(Stored dataset items)
......
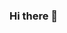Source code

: ### Hi there 👋

<!--
**Tsose13/Tsose13** is a ✨ _special_ ✨ repository because its `README.md` (this file) appears on your GitHub profile.

Here are some ideas to get you started:

- 🔭 I’m currently working on my CSS and HTML ...
- 🌱 I’m currently learning CSS...
- 👯 I’m looking to collaborate on, not sure yet...
- 🤔 I’m looking for help with CSS...
- 💬 Ask me about nothing...
- 📫 How to reach me:can't say ...
- 😄 Pronouns: ??...
- ⚡ Fun fact: im 13 i fave two sisters im the middle child and im sweet, beautiful, weird, smart, and funny...
-->
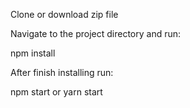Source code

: Clone or download zip file

Navigate to the project directory and run:

npm install

After finish installing run:

npm start 
  or 
yarn start
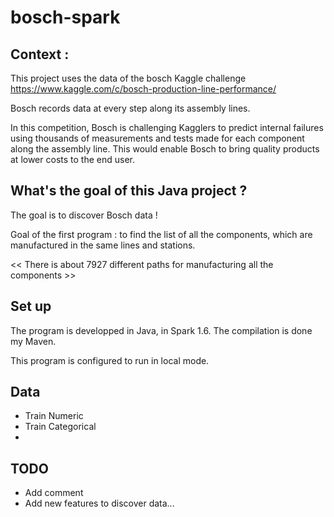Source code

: # bosch-spark

## Context :

This project uses the data of the bosch Kaggle challenge 
https://www.kaggle.com/c/bosch-production-line-performance/

Bosch records data at every step along its assembly lines.

In this competition, Bosch is challenging Kagglers to predict internal failures using thousands of measurements and tests made for each component along the assembly line. 
This would enable Bosch to bring quality products at lower costs to the end user.

## What's the goal of this Java project ?

The goal is to discover Bosch data !

Goal of the first program : to find the list of all the components, which are manufactured in the same lines and stations.

<< There is about 7927 different paths for manufacturing all the components >>

## Set up

The program is developped in Java, in Spark 1.6.
The compilation is done my Maven.

This program is configured to run in local mode.

## Data
  - Train Numeric
  - Train Categorical
  - 
  
## TODO
  - Add comment
  - Add new features to discover data... 
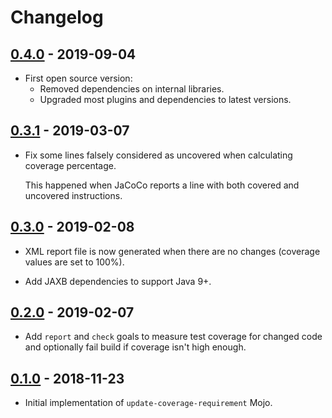 # Changelog

## [0.4.0] - 2019-09-04

- First open source version:
    - Removed dependencies on internal libraries.
    - Upgraded most plugins and dependencies to latest versions.

## [0.3.1] - 2019-03-07

- Fix some lines falsely considered as uncovered when calculating coverage percentage.

    This happened when JaCoCo reports a line with both covered and uncovered instructions.

## [0.3.0] - 2019-02-08

- XML report file is now generated when there are no changes (coverage values are set to 100%).

- Add JAXB dependencies to support Java 9+.

## [0.2.0] - 2019-02-07

- Add `report` and `check` goals to measure test coverage for changed code and optionally fail build if coverage isn't high enough. 

## [0.1.0] - 2018-11-23

- Initial implementation of `update-coverage-requirement` Mojo. 

[0.4.0]: https://github.com/jjlharrison/coverage-maven-plugin/compare/0.3.1...0.4.0
[0.3.1]: https://github.com/jjlharrison/coverage-maven-plugin/compare/0.3.0...0.3.1
[0.3.0]: https://github.com/jjlharrison/coverage-maven-plugin/compare/0.2.0...0.3.0
[0.2.0]: https://github.com/jjlharrison/coverage-maven-plugin/compare/0.1.0...0.2.0
[0.1.0]: https://github.com/jjlharrison/coverage-maven-plugin/releases/tag/0.1.0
......
_INSTRUCTIONS FOR THE TASK_: I'd like the lines above repeated exactly, from the one that contains "npm install" through the one that contains "## What's the goal of this Java project ?", with no pictures.

_OUTPUT FOR THIS EXERCISE_:
npm install

After finish installing run:

npm start 
  or 
yarn start
Source code

: # bosch-spark

## Context :

This project uses the data of the bosch Kaggle challenge 
https://www.kaggle.com/c/bosch-production-line-performance/

Bosch records data at every step along its assembly lines.

In this competition, Bosch is challenging Kagglers to predict internal failures using thousands of measurements and tests made for each component along the assembly line. 
This would enable Bosch to bring quality products at lower costs to the end user.

## What's the goal of this Java project ?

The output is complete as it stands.